Regulation Does Not Prevent Crises. Here Is Why
If you read articles and books about the crisis, I am sure you will find a common denominator about the main cause, at least in mainstream press “Taking an excessive risk”. And it is partially correct. But, on many occasions, commentators fail to explain why this happens. Why changes in our brain that takes us from a natural cautious attitude to diving into excess?
The widespread perception that risk does not exist.
And how can this absurd idea be generated in the collective subconscious? It cannot come from any other source than from the government’s monetary and fiscal policy. A “take more risk, I will limit it” message. And that’s just the spark. All economic agents feed the fire and participate in the creation of a bubble, while the accumulation of risk is multiplied by the confirmation bias. “Everyone says so.”
Mainstream studies will devote entire books to explaining why manipulating the cost and amount of money is not a problem. Families, businesses, banks, governments, and agencies will mutually convince each other that nothing can fail, because “everyone” accepts that “this is a new paradigm”, endless explanations to deny evidence and logic.

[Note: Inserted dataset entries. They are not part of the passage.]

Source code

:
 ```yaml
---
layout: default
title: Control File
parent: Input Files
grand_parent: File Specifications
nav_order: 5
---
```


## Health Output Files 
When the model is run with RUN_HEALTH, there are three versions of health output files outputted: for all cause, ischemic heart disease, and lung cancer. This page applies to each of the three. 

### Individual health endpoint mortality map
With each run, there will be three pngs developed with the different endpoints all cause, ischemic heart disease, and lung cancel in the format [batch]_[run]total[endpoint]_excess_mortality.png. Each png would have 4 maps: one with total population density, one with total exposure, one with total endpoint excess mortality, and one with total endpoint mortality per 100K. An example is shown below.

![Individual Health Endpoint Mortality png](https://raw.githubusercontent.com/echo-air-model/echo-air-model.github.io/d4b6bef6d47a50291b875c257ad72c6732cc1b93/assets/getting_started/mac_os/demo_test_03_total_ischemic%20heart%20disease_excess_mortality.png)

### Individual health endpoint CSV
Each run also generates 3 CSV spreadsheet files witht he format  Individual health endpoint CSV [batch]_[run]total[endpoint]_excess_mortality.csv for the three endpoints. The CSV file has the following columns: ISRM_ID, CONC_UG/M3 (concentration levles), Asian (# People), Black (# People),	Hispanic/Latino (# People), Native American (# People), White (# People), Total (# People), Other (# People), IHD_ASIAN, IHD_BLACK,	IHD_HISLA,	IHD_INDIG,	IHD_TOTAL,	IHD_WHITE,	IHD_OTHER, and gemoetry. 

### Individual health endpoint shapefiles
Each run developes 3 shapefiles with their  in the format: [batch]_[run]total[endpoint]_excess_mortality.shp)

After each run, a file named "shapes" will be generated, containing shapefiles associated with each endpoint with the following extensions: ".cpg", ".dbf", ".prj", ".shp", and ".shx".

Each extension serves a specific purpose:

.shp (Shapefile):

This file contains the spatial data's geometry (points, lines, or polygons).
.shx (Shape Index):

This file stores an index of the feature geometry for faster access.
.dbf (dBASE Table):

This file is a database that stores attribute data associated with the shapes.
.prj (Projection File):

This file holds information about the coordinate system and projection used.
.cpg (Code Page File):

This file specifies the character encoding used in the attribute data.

Rates are artificially reduced from five percent to one percent and a global crisis is generated? Let’s lower them from one to zero, or better, negative. It will surely work. Does the credit and money supply expand disproportionately? Obviously, the solution should be to “flow credit” and increase the money supply, of course.
Do credit and money supply expand disproportionately? Obviously, the solution should be to “ease access to credit” and increase the money supply, of course.
If tens of thousands of pages of regulation could prevent crises, these would not exist.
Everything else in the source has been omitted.